Label: Meta Records, 2021
Personnel - Adam Rudolph: conduction, composition, arrangements, handrumset (#9); Liberty Ellman: electric guitar; Nels Cline: electric guitar; Miles Okazaki: electric guitar; David Gilmore: electric guitar; Kenny Wessel: electric guitar; Joel Harrison: electric guitar, national steel guitar; Marco Cappelli: acoustic guitar; Jerome Harris: electric guitar, bass guitar, lap steel guitar; Damon Banks: bass guitar.
This music composed and spontaneously conducted by the acclaimed American percussionist Adam Rudolph for his Go: Organic Guitar Orchestra is atypically enchanting. The high-wire interplay between nine widely different but compelling New York-based guitarists gets to an unconventional sonic escapism that’s equally beguiling and provocative. Resonant Bodies is the 12th installment in Rudolph’s Go: Organic Orchestra series, launched in 2001, and uses his prototypical approach with interval matrices, cosmograms and ostinatos of circularity. The titles of the tracks are the names of stars in the Cygnus cluster.
“Parallax” begins this journey with jagged guitar specks and electronic effects before a rhythmic motion becomes noticeable. The bass follows the idea creating a 10-beat cycle figure that gradually spreads among the crew of musicians. This one is immediately followed by “Albireo”, in which a two-way guitar conversation give the music an abstract shape before rock-infused solos take place over a trance-dancing Eastern pulsation.
The virtuosity of the guitarists involved are occasionally hidden behind the discreet, minimal and spacious foundations. “Mira” serves as an example, where airy chordal elongations support foreboding distorted sounds. Resonant, full-bellied bass notes are added both near the beginning and before the end.

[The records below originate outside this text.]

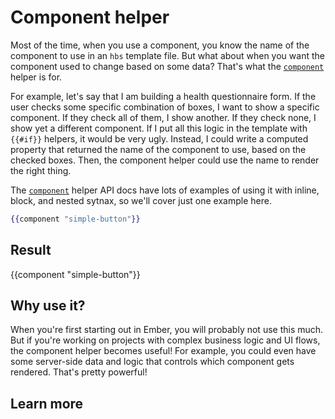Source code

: # Component helper

Most of the time, when you use a component, you know the name of the component to use in an `hbs` template file. But what about when you want the component used to change based on some data? That's what the [`component`](https://api.emberjs.com/ember/3.9/classes/Ember.Templates.helpers/methods/component?anchor=component) helper is for.

For example, let's say that I am building a health questionnaire form. If the user checks some specific combination of boxes, I want to show a specific component. If they check all of them, I show another. If they check none, I show yet a different component. If I put all this logic in the template with `{{#if}}` helpers, it would be very ugly. Instead, I could write a computed property that returned the name of the component to use, based on the checked boxes. Then, the component helper could use the name to render the right thing.

The [`component`](https://api.emberjs.com/ember/3.9/classes/Ember.Templates.helpers/methods/component?anchor=component) helper API docs have lots of examples of using it with inline, block, and nested sytnax, so we'll cover just one example here.

```hbs
{{component "simple-button"}}
```

## Result

{{component "simple-button"}}

## Why use it?

When you're first starting out in Ember, you will probably not use this much. But if you're working on projects with complex business logic and UI flows, the component helper becomes useful! For example, you could even have some server-side data and logic that controls which component gets rendered. That's pretty powerful!

## Learn more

Despite the feast of ostinatos engraved on “Dolidze”, there’s this guitar plasticity that avoids rigidness. Actually, the latter piece is deliciously polyrhythmic, an electro-acoustic psychedelic outfit with occasional parallel trajectories between bass and acoustic guitar, funky wah-wah sounds, samba groove and wild, simultaneous soloing, before ending in pure ecstasy.
Including vibrating drones and scintillating fluxes, “Cygnus” embraces a similar experimental electronic ambiance found in the music of some 20th-century avant-garde composers, like Stockhausen, Varèse and Xenakis. By contrast, “Fawaris” features animated jazz dialogues and contrapuntal figures liable to create atonal configurations of sound as they collide.
The closing piece, “Deneb”, is the only one featuring Rudolph’s percussion as he plays an Afro-centric rhythm on his handrumset, surrounded by a counterpoint of texture.
Rudolph stands at the vanguard of his productive generation of music creators. His methods and impromptu ways managed to make guitars sounding like if they’re not, and there’s definitely something new here worth exploring.